- Stored data entries -

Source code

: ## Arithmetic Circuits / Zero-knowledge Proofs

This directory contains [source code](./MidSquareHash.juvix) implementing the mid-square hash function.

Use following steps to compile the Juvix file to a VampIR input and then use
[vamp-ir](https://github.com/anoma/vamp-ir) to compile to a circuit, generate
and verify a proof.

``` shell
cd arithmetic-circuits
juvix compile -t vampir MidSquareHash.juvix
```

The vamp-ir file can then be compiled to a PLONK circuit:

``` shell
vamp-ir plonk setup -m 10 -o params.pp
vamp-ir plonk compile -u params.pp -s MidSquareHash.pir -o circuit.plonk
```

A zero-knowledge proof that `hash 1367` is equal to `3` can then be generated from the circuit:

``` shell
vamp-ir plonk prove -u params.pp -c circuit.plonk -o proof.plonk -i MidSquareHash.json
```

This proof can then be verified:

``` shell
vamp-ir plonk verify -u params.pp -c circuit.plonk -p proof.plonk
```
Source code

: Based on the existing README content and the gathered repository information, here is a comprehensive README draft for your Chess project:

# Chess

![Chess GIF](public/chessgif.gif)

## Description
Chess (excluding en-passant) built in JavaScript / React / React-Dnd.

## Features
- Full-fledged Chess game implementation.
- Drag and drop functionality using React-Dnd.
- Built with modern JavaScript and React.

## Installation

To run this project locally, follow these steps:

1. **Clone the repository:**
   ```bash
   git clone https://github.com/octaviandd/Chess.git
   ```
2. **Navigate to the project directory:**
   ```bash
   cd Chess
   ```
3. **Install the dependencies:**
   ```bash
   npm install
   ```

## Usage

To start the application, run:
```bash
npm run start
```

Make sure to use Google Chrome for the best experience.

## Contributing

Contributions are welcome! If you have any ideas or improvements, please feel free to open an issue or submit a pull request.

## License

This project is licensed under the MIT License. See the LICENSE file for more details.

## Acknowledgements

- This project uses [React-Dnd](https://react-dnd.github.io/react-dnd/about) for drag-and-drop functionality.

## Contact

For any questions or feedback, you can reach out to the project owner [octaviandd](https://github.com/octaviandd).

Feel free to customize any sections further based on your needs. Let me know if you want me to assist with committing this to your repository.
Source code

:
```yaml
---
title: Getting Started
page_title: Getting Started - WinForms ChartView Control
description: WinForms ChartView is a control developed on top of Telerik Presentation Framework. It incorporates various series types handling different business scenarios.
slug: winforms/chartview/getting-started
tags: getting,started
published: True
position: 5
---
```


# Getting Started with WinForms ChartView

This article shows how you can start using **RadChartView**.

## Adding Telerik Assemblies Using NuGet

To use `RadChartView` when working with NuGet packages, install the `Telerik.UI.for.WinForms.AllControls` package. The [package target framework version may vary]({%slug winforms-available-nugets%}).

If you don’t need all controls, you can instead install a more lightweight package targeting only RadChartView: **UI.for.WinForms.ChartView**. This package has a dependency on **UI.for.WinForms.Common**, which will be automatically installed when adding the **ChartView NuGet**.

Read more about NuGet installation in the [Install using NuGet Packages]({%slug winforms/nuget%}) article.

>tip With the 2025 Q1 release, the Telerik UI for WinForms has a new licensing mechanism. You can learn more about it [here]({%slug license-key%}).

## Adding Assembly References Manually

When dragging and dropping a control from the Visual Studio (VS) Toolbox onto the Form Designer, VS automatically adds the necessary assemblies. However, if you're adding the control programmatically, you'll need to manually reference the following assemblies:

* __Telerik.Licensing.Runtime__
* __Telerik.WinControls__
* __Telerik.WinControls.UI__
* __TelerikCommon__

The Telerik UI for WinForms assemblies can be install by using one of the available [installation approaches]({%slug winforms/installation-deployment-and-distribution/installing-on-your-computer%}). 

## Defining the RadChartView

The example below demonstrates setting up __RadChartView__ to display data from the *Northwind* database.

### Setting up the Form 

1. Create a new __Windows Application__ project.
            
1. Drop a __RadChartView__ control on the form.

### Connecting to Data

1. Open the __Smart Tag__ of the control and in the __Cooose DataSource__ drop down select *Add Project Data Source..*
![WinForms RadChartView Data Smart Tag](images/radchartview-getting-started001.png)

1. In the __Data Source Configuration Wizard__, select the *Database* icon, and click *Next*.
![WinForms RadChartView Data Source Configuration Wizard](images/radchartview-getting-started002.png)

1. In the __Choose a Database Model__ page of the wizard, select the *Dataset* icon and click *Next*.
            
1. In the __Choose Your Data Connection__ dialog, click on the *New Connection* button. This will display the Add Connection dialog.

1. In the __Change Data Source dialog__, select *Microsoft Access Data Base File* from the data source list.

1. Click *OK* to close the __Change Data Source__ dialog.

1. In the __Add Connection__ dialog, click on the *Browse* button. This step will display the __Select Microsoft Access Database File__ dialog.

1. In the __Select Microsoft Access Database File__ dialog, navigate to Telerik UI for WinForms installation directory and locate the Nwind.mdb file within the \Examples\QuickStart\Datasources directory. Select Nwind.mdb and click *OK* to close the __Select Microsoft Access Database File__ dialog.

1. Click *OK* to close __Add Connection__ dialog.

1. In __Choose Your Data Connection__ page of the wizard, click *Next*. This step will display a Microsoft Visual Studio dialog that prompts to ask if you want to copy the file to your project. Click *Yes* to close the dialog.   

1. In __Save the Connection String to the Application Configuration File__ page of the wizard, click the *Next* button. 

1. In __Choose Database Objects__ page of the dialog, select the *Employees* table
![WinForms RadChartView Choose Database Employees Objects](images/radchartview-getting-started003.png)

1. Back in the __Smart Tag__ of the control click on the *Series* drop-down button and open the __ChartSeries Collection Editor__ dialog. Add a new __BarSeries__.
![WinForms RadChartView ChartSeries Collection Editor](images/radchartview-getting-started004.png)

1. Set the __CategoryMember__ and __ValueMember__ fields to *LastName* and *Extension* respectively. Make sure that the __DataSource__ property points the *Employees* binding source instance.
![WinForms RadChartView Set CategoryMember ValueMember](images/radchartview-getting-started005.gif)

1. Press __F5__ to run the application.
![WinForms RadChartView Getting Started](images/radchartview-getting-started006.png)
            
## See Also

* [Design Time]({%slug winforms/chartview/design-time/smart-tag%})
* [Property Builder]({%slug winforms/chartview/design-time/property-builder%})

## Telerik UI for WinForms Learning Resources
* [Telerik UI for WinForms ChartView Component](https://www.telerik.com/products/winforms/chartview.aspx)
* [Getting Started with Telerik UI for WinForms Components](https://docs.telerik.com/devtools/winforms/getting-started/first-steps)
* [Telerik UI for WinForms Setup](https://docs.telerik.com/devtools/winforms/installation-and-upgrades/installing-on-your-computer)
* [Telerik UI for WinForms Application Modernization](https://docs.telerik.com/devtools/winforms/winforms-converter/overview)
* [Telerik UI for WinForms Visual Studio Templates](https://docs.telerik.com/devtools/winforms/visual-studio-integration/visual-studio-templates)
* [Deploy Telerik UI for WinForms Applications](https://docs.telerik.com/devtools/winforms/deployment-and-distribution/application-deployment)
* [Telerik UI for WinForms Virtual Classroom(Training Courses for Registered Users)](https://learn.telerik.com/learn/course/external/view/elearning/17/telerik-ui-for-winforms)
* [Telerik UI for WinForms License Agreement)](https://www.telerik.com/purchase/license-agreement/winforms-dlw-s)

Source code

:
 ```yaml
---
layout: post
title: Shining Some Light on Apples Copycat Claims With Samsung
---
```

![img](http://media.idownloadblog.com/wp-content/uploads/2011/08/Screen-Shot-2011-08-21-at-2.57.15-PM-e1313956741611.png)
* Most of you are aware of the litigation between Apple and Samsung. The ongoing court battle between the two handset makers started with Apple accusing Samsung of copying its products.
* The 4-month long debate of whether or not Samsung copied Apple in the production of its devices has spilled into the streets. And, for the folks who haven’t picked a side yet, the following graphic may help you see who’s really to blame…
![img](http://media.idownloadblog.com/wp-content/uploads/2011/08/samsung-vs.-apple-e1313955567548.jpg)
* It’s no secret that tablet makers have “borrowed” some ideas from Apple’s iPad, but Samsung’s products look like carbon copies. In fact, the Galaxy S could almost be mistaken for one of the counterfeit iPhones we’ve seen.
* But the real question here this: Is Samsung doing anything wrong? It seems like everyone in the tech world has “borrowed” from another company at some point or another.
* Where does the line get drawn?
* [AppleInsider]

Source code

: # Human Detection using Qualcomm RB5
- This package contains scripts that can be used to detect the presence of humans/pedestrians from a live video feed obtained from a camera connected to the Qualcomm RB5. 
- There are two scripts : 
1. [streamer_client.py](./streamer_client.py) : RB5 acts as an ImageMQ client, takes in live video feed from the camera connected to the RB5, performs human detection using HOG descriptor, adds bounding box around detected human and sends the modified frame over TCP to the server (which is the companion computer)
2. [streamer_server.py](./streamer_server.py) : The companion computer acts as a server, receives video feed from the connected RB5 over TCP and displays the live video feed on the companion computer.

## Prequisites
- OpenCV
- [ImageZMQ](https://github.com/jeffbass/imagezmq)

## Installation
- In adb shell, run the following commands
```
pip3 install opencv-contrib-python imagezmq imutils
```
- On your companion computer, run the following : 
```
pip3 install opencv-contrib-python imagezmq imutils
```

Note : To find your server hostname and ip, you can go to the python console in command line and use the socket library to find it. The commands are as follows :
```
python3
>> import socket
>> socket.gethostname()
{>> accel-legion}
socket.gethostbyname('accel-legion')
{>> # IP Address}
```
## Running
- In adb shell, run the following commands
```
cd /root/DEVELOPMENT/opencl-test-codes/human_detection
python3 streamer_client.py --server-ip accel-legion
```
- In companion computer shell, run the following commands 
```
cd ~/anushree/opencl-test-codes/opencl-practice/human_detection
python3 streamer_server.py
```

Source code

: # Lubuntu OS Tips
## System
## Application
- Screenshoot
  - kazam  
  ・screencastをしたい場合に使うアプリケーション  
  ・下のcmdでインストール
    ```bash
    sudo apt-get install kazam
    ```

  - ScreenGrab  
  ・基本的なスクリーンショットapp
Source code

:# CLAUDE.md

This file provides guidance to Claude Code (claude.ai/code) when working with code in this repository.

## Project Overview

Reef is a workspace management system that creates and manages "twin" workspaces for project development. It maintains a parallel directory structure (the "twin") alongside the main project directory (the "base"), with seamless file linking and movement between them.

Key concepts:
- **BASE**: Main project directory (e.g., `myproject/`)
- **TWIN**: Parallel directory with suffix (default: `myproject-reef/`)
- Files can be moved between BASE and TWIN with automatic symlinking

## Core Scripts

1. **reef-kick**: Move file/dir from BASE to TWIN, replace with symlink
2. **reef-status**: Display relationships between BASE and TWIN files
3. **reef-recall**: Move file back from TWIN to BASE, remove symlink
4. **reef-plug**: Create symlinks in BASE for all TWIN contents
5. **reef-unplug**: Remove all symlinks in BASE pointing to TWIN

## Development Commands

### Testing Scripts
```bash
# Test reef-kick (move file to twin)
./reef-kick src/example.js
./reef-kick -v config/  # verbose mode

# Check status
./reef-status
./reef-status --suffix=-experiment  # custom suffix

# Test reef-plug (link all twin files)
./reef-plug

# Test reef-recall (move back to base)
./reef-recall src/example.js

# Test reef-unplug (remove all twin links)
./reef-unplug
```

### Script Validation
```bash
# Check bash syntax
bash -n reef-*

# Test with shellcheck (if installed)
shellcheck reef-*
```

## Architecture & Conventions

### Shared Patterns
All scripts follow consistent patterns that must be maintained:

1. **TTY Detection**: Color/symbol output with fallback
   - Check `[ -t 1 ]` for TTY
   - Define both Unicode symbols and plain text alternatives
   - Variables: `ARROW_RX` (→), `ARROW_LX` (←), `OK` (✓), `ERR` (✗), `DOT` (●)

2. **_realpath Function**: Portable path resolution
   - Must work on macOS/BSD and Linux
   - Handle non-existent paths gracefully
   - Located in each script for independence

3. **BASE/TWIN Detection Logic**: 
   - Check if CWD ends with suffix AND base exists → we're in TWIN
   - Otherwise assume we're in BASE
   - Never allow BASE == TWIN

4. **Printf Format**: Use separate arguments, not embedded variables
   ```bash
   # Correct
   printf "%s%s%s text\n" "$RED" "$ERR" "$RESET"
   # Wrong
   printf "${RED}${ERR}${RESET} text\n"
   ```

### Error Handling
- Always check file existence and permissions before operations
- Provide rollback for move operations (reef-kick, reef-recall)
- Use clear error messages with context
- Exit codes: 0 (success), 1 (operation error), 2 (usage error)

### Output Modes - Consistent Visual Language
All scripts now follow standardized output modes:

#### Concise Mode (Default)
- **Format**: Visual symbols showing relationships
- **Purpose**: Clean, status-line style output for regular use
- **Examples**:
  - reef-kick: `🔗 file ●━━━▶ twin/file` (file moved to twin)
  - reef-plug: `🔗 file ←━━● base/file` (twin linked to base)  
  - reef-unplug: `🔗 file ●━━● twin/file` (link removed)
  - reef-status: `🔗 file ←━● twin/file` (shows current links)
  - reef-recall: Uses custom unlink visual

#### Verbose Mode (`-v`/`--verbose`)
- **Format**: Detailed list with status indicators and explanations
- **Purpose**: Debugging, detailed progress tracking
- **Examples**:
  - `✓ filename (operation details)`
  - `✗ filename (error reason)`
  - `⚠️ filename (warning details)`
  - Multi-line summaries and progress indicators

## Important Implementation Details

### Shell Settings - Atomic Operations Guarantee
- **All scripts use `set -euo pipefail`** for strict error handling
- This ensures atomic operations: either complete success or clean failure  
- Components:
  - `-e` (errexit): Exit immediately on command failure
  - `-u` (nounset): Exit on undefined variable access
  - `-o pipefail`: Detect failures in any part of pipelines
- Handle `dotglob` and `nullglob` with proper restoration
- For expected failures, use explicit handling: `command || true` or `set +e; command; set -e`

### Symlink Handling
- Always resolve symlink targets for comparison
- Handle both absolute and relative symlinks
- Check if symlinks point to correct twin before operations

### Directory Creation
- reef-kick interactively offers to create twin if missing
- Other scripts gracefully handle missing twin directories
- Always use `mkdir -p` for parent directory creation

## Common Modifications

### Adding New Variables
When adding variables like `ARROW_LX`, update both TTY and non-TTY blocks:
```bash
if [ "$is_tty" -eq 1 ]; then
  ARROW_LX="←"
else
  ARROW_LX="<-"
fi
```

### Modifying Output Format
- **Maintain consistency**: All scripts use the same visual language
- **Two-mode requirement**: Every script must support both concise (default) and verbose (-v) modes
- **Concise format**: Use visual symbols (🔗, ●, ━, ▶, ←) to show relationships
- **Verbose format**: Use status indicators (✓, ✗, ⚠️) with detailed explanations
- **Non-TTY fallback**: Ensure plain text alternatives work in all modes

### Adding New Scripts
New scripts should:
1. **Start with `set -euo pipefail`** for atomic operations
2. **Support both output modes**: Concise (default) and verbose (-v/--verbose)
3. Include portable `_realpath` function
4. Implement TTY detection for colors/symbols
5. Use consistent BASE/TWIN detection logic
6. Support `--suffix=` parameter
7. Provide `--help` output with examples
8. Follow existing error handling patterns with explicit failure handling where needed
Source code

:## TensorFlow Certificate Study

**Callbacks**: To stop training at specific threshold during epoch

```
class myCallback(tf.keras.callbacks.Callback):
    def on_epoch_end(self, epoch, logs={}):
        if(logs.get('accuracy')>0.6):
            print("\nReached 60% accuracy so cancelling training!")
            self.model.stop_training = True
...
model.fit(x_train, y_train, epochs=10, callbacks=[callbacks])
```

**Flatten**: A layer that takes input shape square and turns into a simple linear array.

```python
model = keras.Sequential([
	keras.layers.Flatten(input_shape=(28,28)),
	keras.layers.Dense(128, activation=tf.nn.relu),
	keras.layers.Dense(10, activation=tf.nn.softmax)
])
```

- Instructions to follow -
What you give back must be the stretch above, starting at the line with "### Connecting to Data" and ending at the line with "1. Click *OK* to close __Add", copied exactly.

- Answer to this exercise -
### Connecting to Data

1. Open the __Smart Tag__ of the control and in the __Cooose DataSource__ drop down select *Add Project Data Source..*
![WinForms RadChartView Data Smart Tag](images/radchartview-getting-started001.png)

1. In the __Data Source Configuration Wizard__, select the *Database* icon, and click *Next*.
![WinForms RadChartView Data Source Configuration Wizard](images/radchartview-getting-started002.png)

1. In the __Choose a Database Model__ page of the wizard, select the *Dataset* icon and click *Next*.
            
1. In the __Choose Your Data Connection__ dialog, click on the *New Connection* button. This will display the Add Connection dialog.

1. In the __Change Data Source dialog__, select *Microsoft Access Data Base File* from the data source list.

1. Click *OK* to close the __Change Data Source__ dialog.

1. In the __Add Connection__ dialog, click on the *Browse* button. This step will display the __Select Microsoft Access Database File__ dialog.

1. In the __Select Microsoft Access Database File__ dialog, navigate to Telerik UI for WinForms installation directory and locate the Nwind.mdb file within the \Examples\QuickStart\Datasources directory. Select Nwind.mdb and click *OK* to close the __Select Microsoft Access Database File__ dialog.

1. Click *OK* to close __Add Connection__ dialog.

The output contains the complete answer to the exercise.